Maîtriser ses semences, étape-clé vers l’indépendance

Joëlle Herren Laufer, EPER, Haïti
14 janvier 2020
Paralysie
Dans un Haïti en crise, l’Entraide protestante (EPER) aide les communautés rurales de la Grand’Anse à prévenir des catastrophes et à devenir maîtres de leurs semences pour ne devoir dépendre de personne.

Haïti est en crise. Trois mois que les écoles, les hôpitaux et les entreprises sont à l’arrêt. C’est «payi lòk» (pays bloqué), comme on dit ici. Les grands axes de Port-au-Prince, tout comme les routes vers la province, sont barricadés avec des pneus qui brûlent et des gangs aux commandes. La baisse soudaine du pouvoir d’achat a mis le feu aux poudres, alors que 60% des Haïtiens vivent avec moins de 2 dollars par jour. Ils demandent des comptes sur le détournement de plusieurs milliards de dollars qui auraient dû permettre le développement du pays via l’accord Petrocaribe, une initiative du Venezuela qui fournissait de l’essence à tarif préférentiel. «Même si le président Jovenel Moïse n’est pas le seul en cause, il est accusé de tous les maux.
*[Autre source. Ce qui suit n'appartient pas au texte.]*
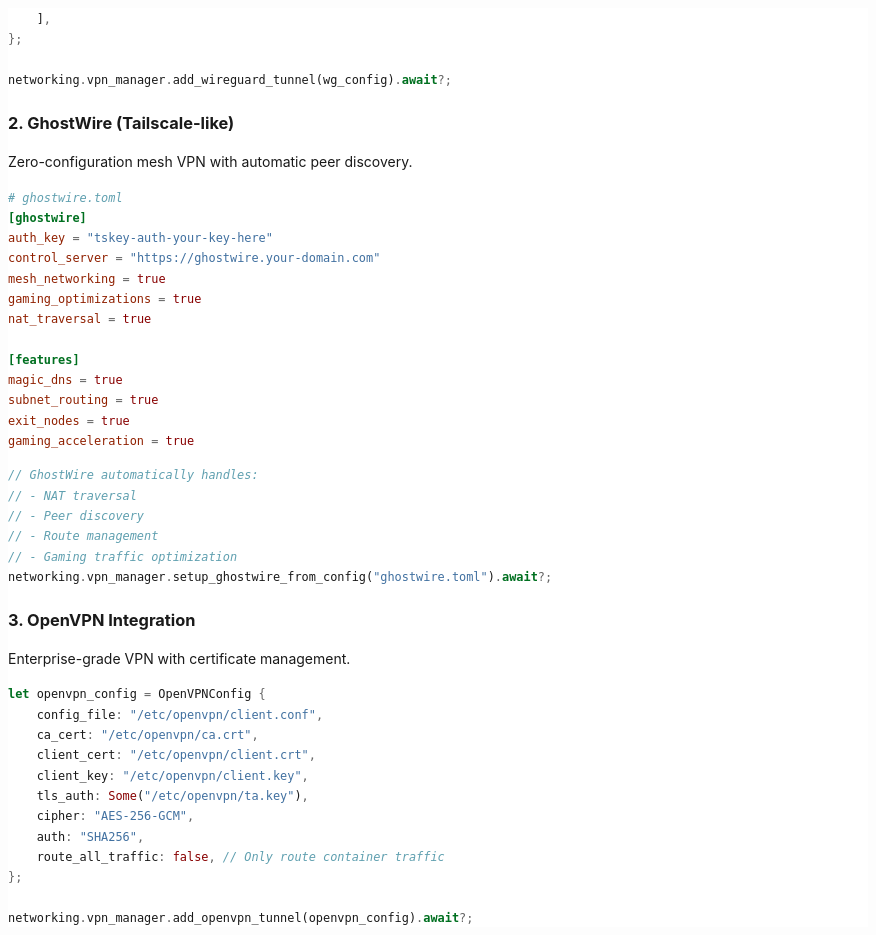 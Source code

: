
 ```rust
    ],
};

networking.vpn_manager.add_wireguard_tunnel(wg_config).await?;
```

### 2. GhostWire (Tailscale-like)

Zero-configuration mesh VPN with automatic peer discovery.

```toml
# ghostwire.toml
[ghostwire]
auth_key = "tskey-auth-your-key-here"
control_server = "https://ghostwire.your-domain.com"
mesh_networking = true
gaming_optimizations = true
nat_traversal = true

[features]
magic_dns = true
subnet_routing = true
exit_nodes = true
gaming_acceleration = true
```

```rust
// GhostWire automatically handles:
// - NAT traversal
// - Peer discovery
// - Route management
// - Gaming traffic optimization
networking.vpn_manager.setup_ghostwire_from_config("ghostwire.toml").await?;
```

### 3. OpenVPN Integration

Enterprise-grade VPN with certificate management.

```rust
let openvpn_config = OpenVPNConfig {
    config_file: "/etc/openvpn/client.conf",
    ca_cert: "/etc/openvpn/ca.crt",
    client_cert: "/etc/openvpn/client.crt",
    client_key: "/etc/openvpn/client.key",
    tls_auth: Some("/etc/openvpn/ta.key"),
    cipher: "AES-256-GCM",
    auth: "SHA256",
    route_all_traffic: false, // Only route container traffic
};

networking.vpn_manager.add_openvpn_tunnel(openvpn_config).await?;
```
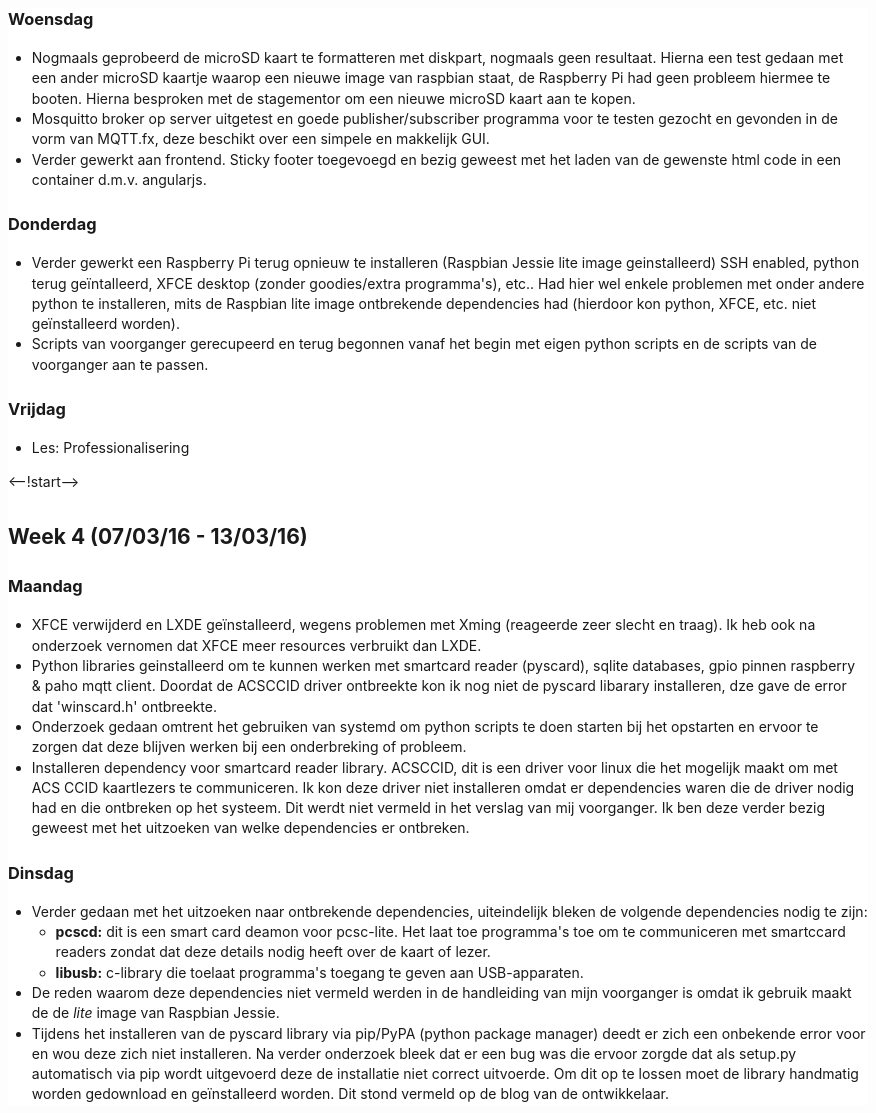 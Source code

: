 ### Woensdag
* Nogmaals geprobeerd de microSD kaart te formatteren met diskpart, nogmaals geen resultaat. Hierna een test gedaan met een ander microSD kaartje waarop een nieuwe image van raspbian staat,
de Raspberry Pi had geen probleem hiermee te booten. Hierna besproken met de stagementor om een nieuwe microSD kaart aan te kopen.
* Mosquitto broker op server uitgetest en goede publisher/subscriber programma voor te testen gezocht en gevonden in de vorm van MQTT.fx, deze beschikt over een simpele en makkelijk GUI.
* Verder gewerkt aan frontend. Sticky footer toegevoegd en bezig geweest met het laden van de gewenste html code in een container d.m.v. angularjs.

### Donderdag
* Verder gewerkt een Raspberry Pi terug opnieuw te installeren (Raspbian Jessie lite image geinstalleerd) SSH enabled, python terug geïntalleerd, XFCE desktop (zonder goodies/extra programma's), etc.. 
Had hier wel enkele problemen met onder andere python te installeren, mits de Raspbian lite image ontbrekende dependencies had (hierdoor kon python, XFCE, etc. niet geïnstalleerd worden).
* Scripts van voorganger gerecupeerd en terug begonnen vanaf het begin met eigen python scripts en de scripts van de voorganger aan te passen.

### Vrijdag
* Les: Professionalisering

<--!start-->

## Week 4 (07/03/16 - 13/03/16)
### Maandag
* XFCE verwijderd en LXDE geïnstalleerd, wegens problemen met Xming (reageerde zeer slecht en traag). Ik heb ook na onderzoek vernomen dat XFCE meer resources verbruikt dan LXDE.
* Python libraries geinstalleerd om te kunnen werken met smartcard reader (pyscard), sqlite databases, gpio pinnen raspberry & paho mqtt client. Doordat de ACSCCID driver ontbreekte kon ik nog niet
de pyscard libarary installeren, dze gave de error dat 'winscard.h' ontbreekte.
* Onderzoek gedaan omtrent het gebruiken van systemd om python scripts te doen starten bij het opstarten en ervoor te zorgen dat deze blijven werken bij een onderbreking of probleem.
* Installeren dependency voor smartcard reader library. ACSCCID, dit is een driver voor linux die het mogelijk maakt om met ACS CCID kaartlezers te communiceren. Ik kon deze driver niet installeren
omdat er dependencies waren die de driver nodig had en die ontbreken op het systeem. Dit werdt niet vermeld in het verslag van mij voorganger. Ik ben deze verder bezig geweest met het uitzoeken van welke
dependencies er ontbreken. 

### Dinsdag
* Verder gedaan met het uitzoeken naar ontbrekende dependencies, uiteindelijk bleken de volgende dependencies nodig te zijn:
    * **pcscd:** dit is een smart card deamon voor pcsc-lite. Het laat toe programma's toe om te communiceren met smartccard readers zondat dat deze details nodig heeft over de kaart of lezer.
    * **libusb:** c-library die toelaat programma's toegang te geven aan USB-apparaten.
* De reden waarom deze dependencies niet vermeld werden in de handleiding van mijn voorganger is omdat ik gebruik maakt de de *lite* image van Raspbian Jessie.
* Tijdens het installeren van de pyscard library via pip/PyPA (python package manager) deedt er zich een onbekende error voor en wou deze zich niet installeren. Na verder onderzoek bleek dat er een bug was
die ervoor zorgde dat als setup.py automatisch via pip wordt uitgevoerd deze de installatie niet correct uitvoerde. Om dit op te lossen moet de library handmatig worden gedownload en geïnstalleerd worden.
Dit stond vermeld op de blog van de ontwikkelaar.
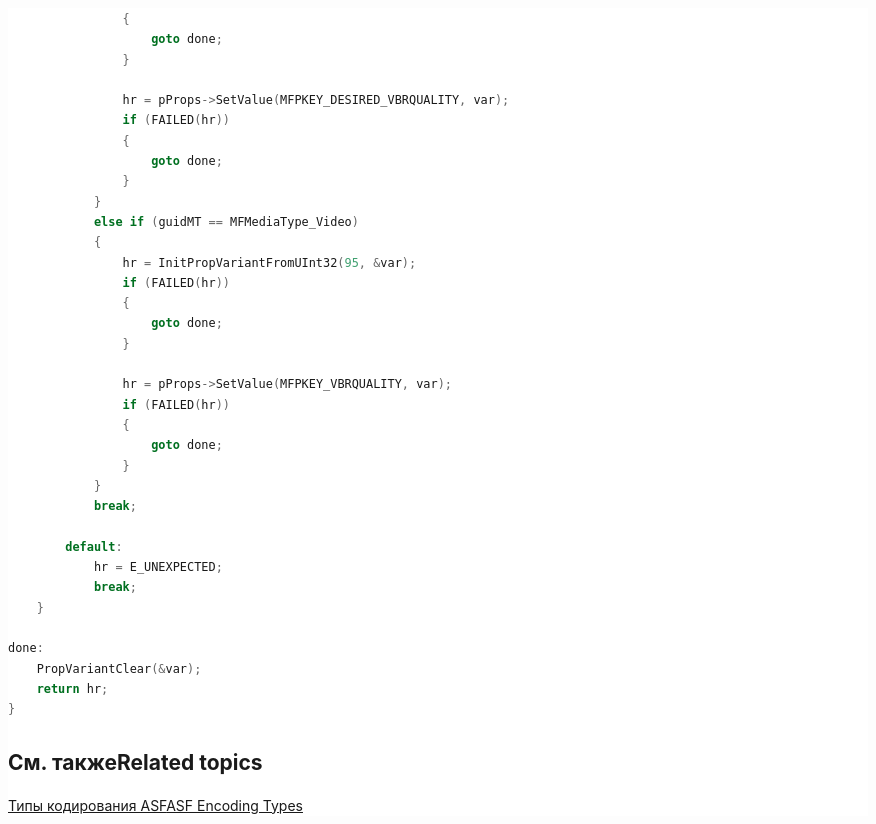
 ```C++
                {
                    goto done;
                }

                hr = pProps->SetValue(MFPKEY_DESIRED_VBRQUALITY, var);    
                if (FAILED(hr))
                {
                    goto done;
                }
            }
            else if (guidMT == MFMediaType_Video)
            {
                hr = InitPropVariantFromUInt32(95, &var);
                if (FAILED(hr))
                {
                    goto done;
                }

                hr = pProps->SetValue(MFPKEY_VBRQUALITY, var);    
                if (FAILED(hr))
                {
                    goto done;
                }
            }
            break;

        default:
            hr = E_UNEXPECTED;
            break;
    }    

done:
    PropVariantClear(&var);
    return hr;
}
```



## <a name="related-topics"></a><span data-ttu-id="a5102-134">См. также</span><span class="sxs-lookup"><span data-stu-id="a5102-134">Related topics</span></span>

<dl> <dt>

[<span data-ttu-id="a5102-135">Типы кодирования ASF</span><span class="sxs-lookup"><span data-stu-id="a5102-135">ASF Encoding Types</span></span>](asf-encoding-types.md)
</dt> </dl>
Cela justifie pillages, violences et destructions, explique Rosny Dessroches, ancien ministre haïtien, figure du protestantisme local, et promoteur de la société civile. C’est une tactique bien haïtienne de ‹déchouker› (renverser le pouvoir en place) sans rien proposer à la place, si ce n’est un gouvernement transitoire opposé qui organisera des élections dépourvues de légitimité démocratique.» Loin de la capitale, la crise est moins présente. Mais le manque de carburant à cause des blocus pose problème pour accéder aux différentes communes du département de la Grand’Anse, dans la pointe occidentale de l’île. L’EPER travaille depuis des décennies à améliorer les conditions de vie des ménages ruraux. Cette région est luxuriante et fertile, mais les communautés sont très dispersées et privées d’eau, d’électricité et de soins.

Prêt de semences

L’ouragan Matthew, en 2016, avait tout arraché sur son passage dans cette partie de l’île… «Il a été très dur de relancer la production, car toutes les semences avaient disparu », explique Jean Widal Fanor, coordinateur du projet. A l’aide de son partenaire local, l’Église méthodiste d’Haïti, l’EPER a constitué dans sept lieux des Groupements de production artisanale de semences (GPAS). Adaptées au terrain, ces semences sont avancées aux producteurs membres, qui doivent en retourner le double après récolte. Rosette Noëlsaint, 52 ans, est membre du groupement de Carrefour Jacsin. Elle a reçu une formation: «Avant, je mettais six graines de pois par trou, maintenant, je n’en place plus que trois, car elles sont de bonne qualité. Ainsi, je cultive plus de pois et je n’ai plus besoin de marcher 2 à 3 heures pour les vendre au marché.» Avec les bénéfices, le groupement a créé une mutuelle de solidarité pour aider les membres en cas de coup dur.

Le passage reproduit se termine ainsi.